Work request
All of the data should be restated word for word, with the pictures omitted.

(Saved data entries)
========

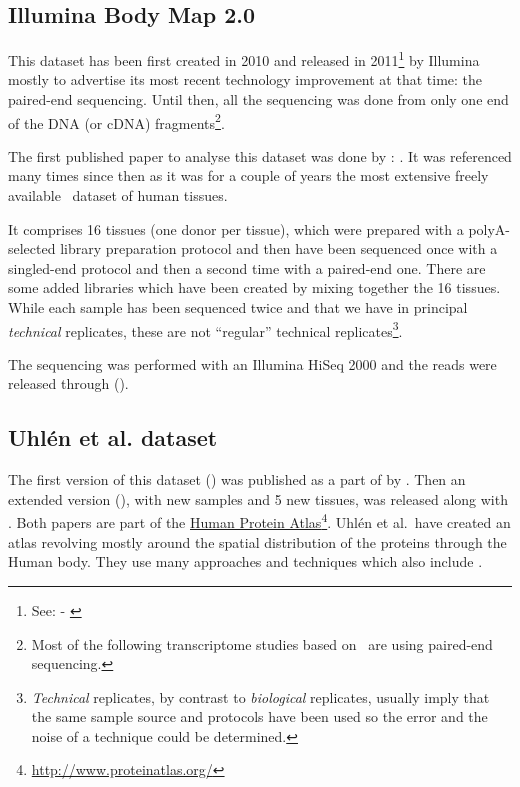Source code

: \subsection{Illumina Body Map 2.0}

This dataset has been first created in 2010 and released in
2011\footnote{See:  - \cite{ibmEnsembl}} by Illumina
mostly to advertise its most recent technology improvement at that time:
the paired-end sequencing.
Until then, all the sequencing was done from only one end of the \gls{DNA} (or
\gls{cDNA}) fragments\footnote{Most of the following transcriptome
studies based on \Rnaseq\ are using paired-end sequencing.}.

The first published paper to analyse this dataset was done by
\citet{ibmrelatedpaper}: .
It was referenced many times since then as it was for a couple of years
the most extensive freely available \Rnaseq\ dataset of human tissues.

It comprises 16 tissues (one donor per tissue), which were prepared with a
polyA-selected library preparation protocol and then have been sequenced once
with a singled-end protocol and then a second time with a paired-end one. There
are some added libraries which have been created by mixing together the 16 tissues.
While each sample has been sequenced twice and that we have in principal
\emph{technical} replicates, these are not ``regular'' technical
replicates\footnote{\emph{Technical} replicates,
by contrast to \emph{biological} replicates,
usually imply that the same sample source and protocols have been used so the
error and the noise of a technique could be determined.}.

The sequencing was performed with an Illumina HiSeq 2000 and the reads were
released through  ().


\subsection{Uhlén et al. dataset}

The first version of this dataset () was published
as a part of  by \citet{Uhlen2014}. Then an extended
version (), with new samples and 5 new tissues,
was released along with  \citep{Uhlen2015}.
Both papers are part of the
\href{http://www.proteinatlas.org/}{Human Protein Atlas}\footnote{
    \href{http://www.proteinatlas.org/}{http://www.proteinatlas.org/}}.
Uhlén et al.\ have created
an atlas revolving mostly around the spatial distribution of the proteins through
the Human body. They use many approaches and techniques which also include \Rnaseq.


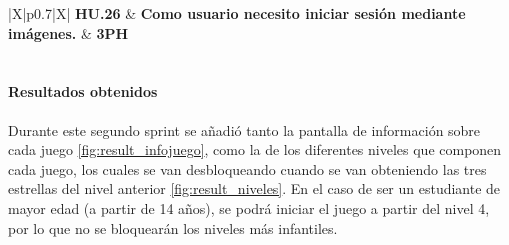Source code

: \begin{table}[H]
\renewcommand{\arraystretch}{1.3}
\setlength{\tabcolsep}{10pt}
\vspace{0.8em}
\centering
\begin{tabularx}{\textwidth}{|X|p{}|X|}
    \hline
    \textbf{HU.26} & \textbf{Como usuario necesito iniciar sesión mediante imágenes.} & \textbf{3PH} \\
    \hline
     \\
    \hline
\end{tabularx}
\caption{HU.26 - Inicio de sesión mediante imágenes - Desglose de tareas}
\vspace{0.8em}
\end{table}

\newpage
\paragraph{Resultados obtenidos}
Durante este segundo sprint se añadió tanto la pantalla de información sobre cada juego \cref{fig:result_infojuego}, como la de los diferentes niveles que componen cada juego, los cuales se van desbloqueando cuando se van obteniendo las tres estrellas del nivel anterior \cref{fig:result_niveles}.
En el caso de ser un estudiante de mayor edad (a partir de 14 años), se podrá iniciar el juego a partir del nivel 4, por lo que no se bloquearán los niveles más infantiles.

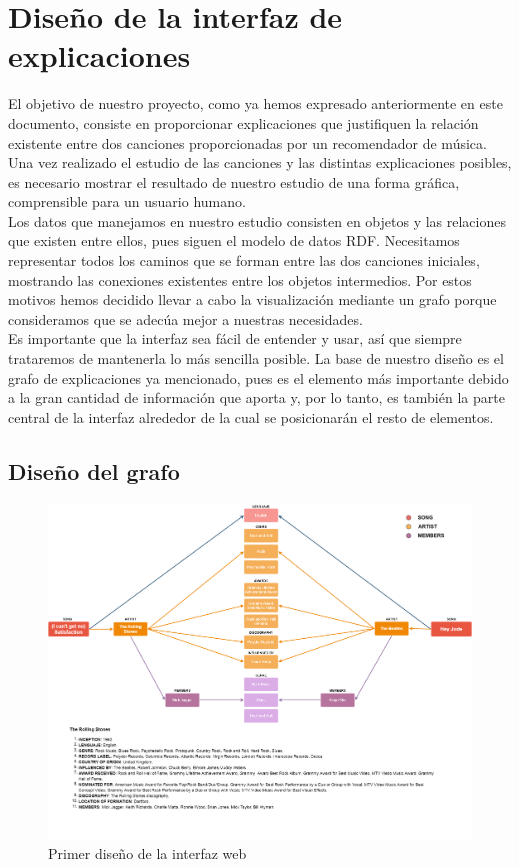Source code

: \chapter{Diseño de la interfaz de explicaciones}
\label{cap:interfaz}

El objetivo de nuestro proyecto, como ya hemos expresado anteriormente en este documento, consiste en proporcionar explicaciones que justifiquen la relación existente entre dos canciones proporcionadas por un recomendador de música. Una vez realizado el estudio de las canciones y las distintas explicaciones posibles, es necesario mostrar el resultado de nuestro estudio de una forma gráfica, comprensible para un usuario humano.\\

Los datos que manejamos en nuestro estudio consisten en objetos y las relaciones que existen entre ellos, pues siguen el modelo de datos RDF. Necesitamos representar todos los caminos que se forman entre las dos canciones iniciales, mostrando las conexiones existentes entre los objetos intermedios. Por estos motivos hemos decidido llevar a cabo la visualización mediante un grafo porque consideramos que se adecúa mejor a nuestras necesidades.\\

Es importante que la interfaz sea fácil de entender y usar, así que siempre trataremos de mantenerla lo más sencilla posible. La base de nuestro diseño es el grafo de explicaciones ya mencionado, pues es el elemento más importante debido a la gran cantidad de información que aporta y, por lo tanto, es también la parte central de la interfaz alrededor de la cual se posicionarán el resto de elementos.\\

\section{Diseño del grafo}

\begin{figure}[h!]
	\centering
	\includegraphics[width = 1\textwidth]{Imagenes/Bitmap/InterfaceResult.png}
	\caption{Primer diseño de la interfaz web}
	\label{fig:sampleImage}
\end{figure}

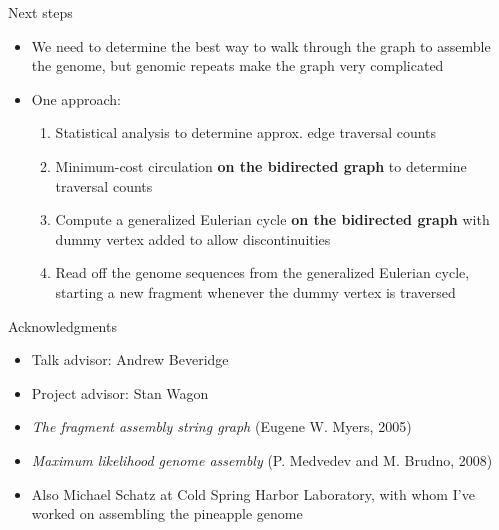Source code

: \documentclass[xcolor=dvipsnames]{beamer}
\begin{document}
\begin{frame}{Next steps}
    \begin{itemize}
        \item We need to determine the best way to walk through the graph to
            assemble the genome, but genomic repeats make the graph very
            complicated
        \item One approach:
            \begin{enumerate}
                \item Statistical analysis to determine approx. edge traversal counts
                \item Minimum-cost circulation {\bf on the bidirected graph} to
                      determine traversal counts
                \item Compute a generalized Eulerian cycle {\bf on the bidirected graph}
                      with dummy vertex added to allow discontinuities
                \item Read off the genome sequences from the generalized Eulerian cycle,
                      starting a new fragment whenever the dummy vertex is traversed
            \end{enumerate}
    \end{itemize}
\end{frame}

\begin{frame}{Acknowledgments}
    \begin{itemize}
        \item Talk advisor: Andrew Beveridge
        \item Project advisor: Stan Wagon
        \item {\em The fragment assembly string graph} (Eugene W. Myers, 2005)
        \item {\em Maximum likelihood genome assembly} (P. Medvedev  and M. Brudno, 2008)
        \item Also Michael Schatz at Cold Spring Harbor Laboratory, with whom
              I've worked on assembling the pineapple genome
    \end{itemize}
\end{frame}
\end{document}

========

Answer to the exercise
Source code

: \subsection{Illumina Body Map 2.0}

This dataset has been first created in 2010 and released in
2011\footnote{See:  - \cite{ibmEnsembl}} by Illumina
mostly to advertise its most recent technology improvement at that time:
the paired-end sequencing.
Until then, all the sequencing was done from only one end of the \gls{DNA} (or
\gls{cDNA}) fragments\footnote{Most of the following transcriptome
studies based on \Rnaseq\ are using paired-end sequencing.}.

The first published paper to analyse this dataset was done by
\citet{ibmrelatedpaper}: .
It was referenced many times since then as it was for a couple of years
the most extensive freely available \Rnaseq\ dataset of human tissues.

It comprises 16 tissues (one donor per tissue), which were prepared with a
polyA-selected library preparation protocol and then have been sequenced once
with a singled-end protocol and then a second time with a paired-end one. There
are some added libraries which have been created by mixing together the 16 tissues.
While each sample has been sequenced twice and that we have in principal
\emph{technical} replicates, these are not ``regular'' technical
replicates\footnote{\emph{Technical} replicates,
by contrast to \emph{biological} replicates,
usually imply that the same sample source and protocols have been used so the
error and the noise of a technique could be determined.}.

The sequencing was performed with an Illumina HiSeq 2000 and the reads were
released through  ().


\subsection{Uhlén et al. dataset}

The first version of this dataset () was published
as a part of  by \citet{Uhlen2014}. Then an extended
version (), with new samples and 5 new tissues,
was released along with  \citep{Uhlen2015}.
Both papers are part of the
\href{http://www.proteinatlas.org/}{Human Protein Atlas}\footnote{
    \href{http://www.proteinatlas.org/}{http://www.proteinatlas.org/}}.
Uhlén et al.\ have created
an atlas revolving mostly around the spatial distribution of the proteins through
the Human body. They use many approaches and techniques which also include \Rnaseq.


Source code

: \begin{table}[H]
\renewcommand{\arraystretch}{1.3}
\setlength{\tabcolsep}{10pt}
\vspace{0.8em}
\centering
\begin{tabularx}{\textwidth}{|X|p{}|X|}
    \hline
    \textbf{HU.26} & \textbf{Como usuario necesito iniciar sesión mediante imágenes.} & \textbf{3PH} \\
    \hline
     \\
    \hline
\end{tabularx}
\caption{HU.26 - Inicio de sesión mediante imágenes - Desglose de tareas}
\vspace{0.8em}
\end{table}

\newpage
\paragraph{Resultados obtenidos}
Durante este segundo sprint se añadió tanto la pantalla de información sobre cada juego \cref{fig:result_infojuego}, como la de los diferentes niveles que componen cada juego, los cuales se van desbloqueando cuando se van obteniendo las tres estrellas del nivel anterior \cref{fig:result_niveles}.
En el caso de ser un estudiante de mayor edad (a partir de 14 años), se podrá iniciar el juego a partir del nivel 4, por lo que no se bloquearán los niveles más infantiles.

Source code

: \chapter{Diseño de la interfaz de explicaciones}
\label{cap:interfaz}

El objetivo de nuestro proyecto, como ya hemos expresado anteriormente en este documento, consiste en proporcionar explicaciones que justifiquen la relación existente entre dos canciones proporcionadas por un recomendador de música. Una vez realizado el estudio de las canciones y las distintas explicaciones posibles, es necesario mostrar el resultado de nuestro estudio de una forma gráfica, comprensible para un usuario humano.\\

Los datos que manejamos en nuestro estudio consisten en objetos y las relaciones que existen entre ellos, pues siguen el modelo de datos RDF. Necesitamos representar todos los caminos que se forman entre las dos canciones iniciales, mostrando las conexiones existentes entre los objetos intermedios. Por estos motivos hemos decidido llevar a cabo la visualización mediante un grafo porque consideramos que se adecúa mejor a nuestras necesidades.\\

Es importante que la interfaz sea fácil de entender y usar, así que siempre trataremos de mantenerla lo más sencilla posible. La base de nuestro diseño es el grafo de explicaciones ya mencionado, pues es el elemento más importante debido a la gran cantidad de información que aporta y, por lo tanto, es también la parte central de la interfaz alrededor de la cual se posicionarán el resto de elementos.\\

\section{Diseño del grafo}

\begin{figure}[h!]
	\centering
	\includegraphics[width = 1\textwidth]{Imagenes/Bitmap/InterfaceResult.png}
	\caption{Primer diseño de la interfaz web}
	\label{fig:sampleImage}
\end{figure}

Source code

: \documentclass[xcolor=dvipsnames]{beamer}
\begin{document}
\begin{frame}{Next steps}
    \begin{itemize}
        \item We need to determine the best way to walk through the graph to
            assemble the genome, but genomic repeats make the graph very
            complicated
        \item One approach:
            \begin{enumerate}
                \item Statistical analysis to determine approx. edge traversal counts
                \item Minimum-cost circulation {\bf on the bidirected graph} to
                      determine traversal counts
                \item Compute a generalized Eulerian cycle {\bf on the bidirected graph}
                      with dummy vertex added to allow discontinuities
                \item Read off the genome sequences from the generalized Eulerian cycle,
                      starting a new fragment whenever the dummy vertex is traversed
            \end{enumerate}
    \end{itemize}
\end{frame}

\begin{frame}{Acknowledgments}
    \begin{itemize}
        \item Talk advisor: Andrew Beveridge
        \item Project advisor: Stan Wagon
        \item {\em The fragment assembly string graph} (Eugene W. Myers, 2005)
        \item {\em Maximum likelihood genome assembly} (P. Medvedev  and M. Brudno, 2008)
        \item Also Michael Schatz at Cold Spring Harbor Laboratory, with whom
              I've worked on assembling the pineapple genome
    \end{itemize}
\end{frame}
\end{document}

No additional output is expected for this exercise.